Shrine of St.Peter Chanel, was erected in the memory of the Marist missionary who was martyred by natives in 1841.
Russell Museum houses those artefacts relating to the Maori/European aspect of the town's history, including a scaled model of the Endeavour, Captain Cook's ship. Also, the role of the town as a port of call for whaling ships is recorded through the articles that were in use by them.
Starting at the Ngaiotonga Saddle, the Russell walkway is planned to extend to Whangarei. The Scenic reserve includes a lot of native trees including the kauri, whose gum was a valuable commodity, and whose wood was exceptional for ship-building (many of the boats still on the water in the Bay are made from local kauri wood).
Long Beach, a sandy beach 800 m long, is located near Russell (head over the hill away from Paihia) and more suited for swimming than the town beach. A long usually quiet beach awaits you, keep exploring around the rocks for some good quiet fishing and snorkelling spots. There's also a kiwi reserve on Long Beach - around sunset you can sometimes hear their sharp short cheeps!
An interesting time of year around here is when the classic sailing regatta takes place - turn up early and you may get a ride as crew, and don't forget to buy your meal ticket at the yacht club - a really delicious hangi of local produce will be waiting for you after the races.

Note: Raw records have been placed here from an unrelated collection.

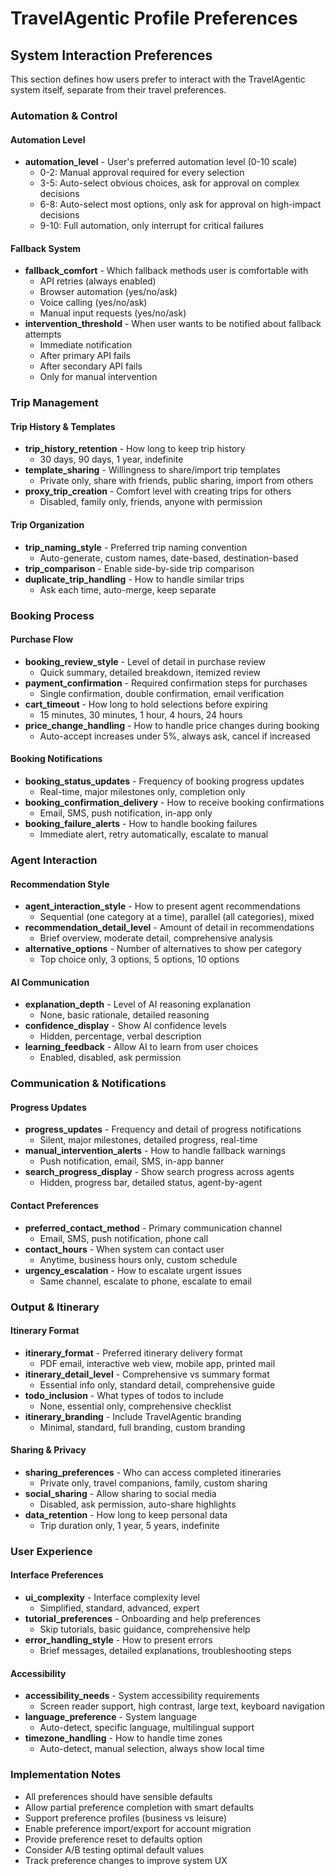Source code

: # TravelAgentic Profile Preferences

## System Interaction Preferences

This section defines how users prefer to interact with the TravelAgentic system itself, separate from their travel preferences.

### Automation & Control

#### Automation Level

- **automation_level** - User's preferred automation level (0-10 scale)
  - 0-2: Manual approval required for every selection
  - 3-5: Auto-select obvious choices, ask for approval on complex decisions
  - 6-8: Auto-select most options, only ask for approval on high-impact decisions
  - 9-10: Full automation, only interrupt for critical failures

#### Fallback System

- **fallback_comfort** - Which fallback methods user is comfortable with
  - API retries (always enabled)
  - Browser automation (yes/no/ask)
  - Voice calling (yes/no/ask)
  - Manual input requests (yes/no/ask)
- **intervention_threshold** - When user wants to be notified about fallback attempts
  - Immediate notification
  - After primary API fails
  - After secondary API fails
  - Only for manual intervention

### Trip Management

#### Trip History & Templates

- **trip_history_retention** - How long to keep trip history
  - 30 days, 90 days, 1 year, indefinite
- **template_sharing** - Willingness to share/import trip templates
  - Private only, share with friends, public sharing, import from others
- **proxy_trip_creation** - Comfort level with creating trips for others
  - Disabled, family only, friends, anyone with permission

#### Trip Organization

- **trip_naming_style** - Preferred trip naming convention
  - Auto-generate, custom names, date-based, destination-based
- **trip_comparison** - Enable side-by-side trip comparison
- **duplicate_trip_handling** - How to handle similar trips
  - Ask each time, auto-merge, keep separate

### Booking Process

#### Purchase Flow

- **booking_review_style** - Level of detail in purchase review
  - Quick summary, detailed breakdown, itemized review
- **payment_confirmation** - Required confirmation steps for purchases
  - Single confirmation, double confirmation, email verification
- **cart_timeout** - How long to hold selections before expiring
  - 15 minutes, 30 minutes, 1 hour, 4 hours, 24 hours
- **price_change_handling** - How to handle price changes during booking
  - Auto-accept increases under 5%, always ask, cancel if increased

#### Booking Notifications

- **booking_status_updates** - Frequency of booking progress updates
  - Real-time, major milestones only, completion only
- **booking_confirmation_delivery** - How to receive booking confirmations
  - Email, SMS, push notification, in-app only
- **booking_failure_alerts** - How to handle booking failures
  - Immediate alert, retry automatically, escalate to manual

### Agent Interaction

#### Recommendation Style

- **agent_interaction_style** - How to present agent recommendations
  - Sequential (one category at a time), parallel (all categories), mixed
- **recommendation_detail_level** - Amount of detail in recommendations
  - Brief overview, moderate detail, comprehensive analysis
- **alternative_options** - Number of alternatives to show per category
  - Top choice only, 3 options, 5 options, 10 options

#### AI Communication

- **explanation_depth** - Level of AI reasoning explanation
  - None, basic rationale, detailed reasoning
- **confidence_display** - Show AI confidence levels
  - Hidden, percentage, verbal description
- **learning_feedback** - Allow AI to learn from user choices
  - Enabled, disabled, ask permission

### Communication & Notifications

#### Progress Updates

- **progress_updates** - Frequency and detail of progress notifications
  - Silent, major milestones, detailed progress, real-time
- **manual_intervention_alerts** - How to handle fallback warnings
  - Push notification, email, SMS, in-app banner
- **search_progress_display** - Show search progress across agents
  - Hidden, progress bar, detailed status, agent-by-agent

#### Contact Preferences

- **preferred_contact_method** - Primary communication channel
  - Email, SMS, push notification, phone call
- **contact_hours** - When system can contact user
  - Anytime, business hours only, custom schedule
- **urgency_escalation** - How to escalate urgent issues
  - Same channel, escalate to phone, escalate to email

### Output & Itinerary

#### Itinerary Format

- **itinerary_format** - Preferred itinerary delivery format
  - PDF email, interactive web view, mobile app, printed mail
- **itinerary_detail_level** - Comprehensive vs summary format
  - Essential info only, standard detail, comprehensive guide
- **todo_inclusion** - What types of todos to include
  - None, essential only, comprehensive checklist
- **itinerary_branding** - Include TravelAgentic branding
  - Minimal, standard, full branding, custom branding

#### Sharing & Privacy

- **sharing_preferences** - Who can access completed itineraries
  - Private only, travel companions, family, custom sharing
- **social_sharing** - Allow sharing to social media
  - Disabled, ask permission, auto-share highlights
- **data_retention** - How long to keep personal data
  - Trip duration only, 1 year, 5 years, indefinite

### User Experience

#### Interface Preferences

- **ui_complexity** - Interface complexity level
  - Simplified, standard, advanced, expert
- **tutorial_preferences** - Onboarding and help preferences
  - Skip tutorials, basic guidance, comprehensive help
- **error_handling_style** - How to present errors
  - Brief messages, detailed explanations, troubleshooting steps

#### Accessibility

- **accessibility_needs** - System accessibility requirements
  - Screen reader support, high contrast, large text, keyboard navigation
- **language_preference** - System language
  - Auto-detect, specific language, multilingual support
- **timezone_handling** - How to handle time zones
  - Auto-detect, manual selection, always show local time

### Implementation Notes

- All preferences should have sensible defaults
- Allow partial preference completion with smart defaults
- Support preference profiles (business vs leisure)
- Enable preference import/export for account migration
- Provide preference reset to defaults option
- Consider A/B testing optimal default values
- Track preference changes to improve system UX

These days Russell is usually quiet from early in the evening, making it a good spot for couples or young families. Not always though - some of NZs biggest-name acts come through here to play in NZs oldest pub. If you're after more nightlife, head over to Paihia - passenger ferries run late, but check before you go.
For the Gourmet
This place is a food lover's delight. From fine dining in New Zealands first restaurant on the water-front, to DIY ingredients to fix up your picnic pack, the town has a sumptuous and varied range of edibles suiting all palates and all pockets. The French tradition of wine-making, first brought over by the missionaries with their wine stocks from France, continues to this day - get to know some locals and you'll probably get to know their homebrew! Otherwise try out the waterfront bars, some great sunsets await.
In all, Russell is a destination that can provide agreeable accommodation for tourists and nature explorers.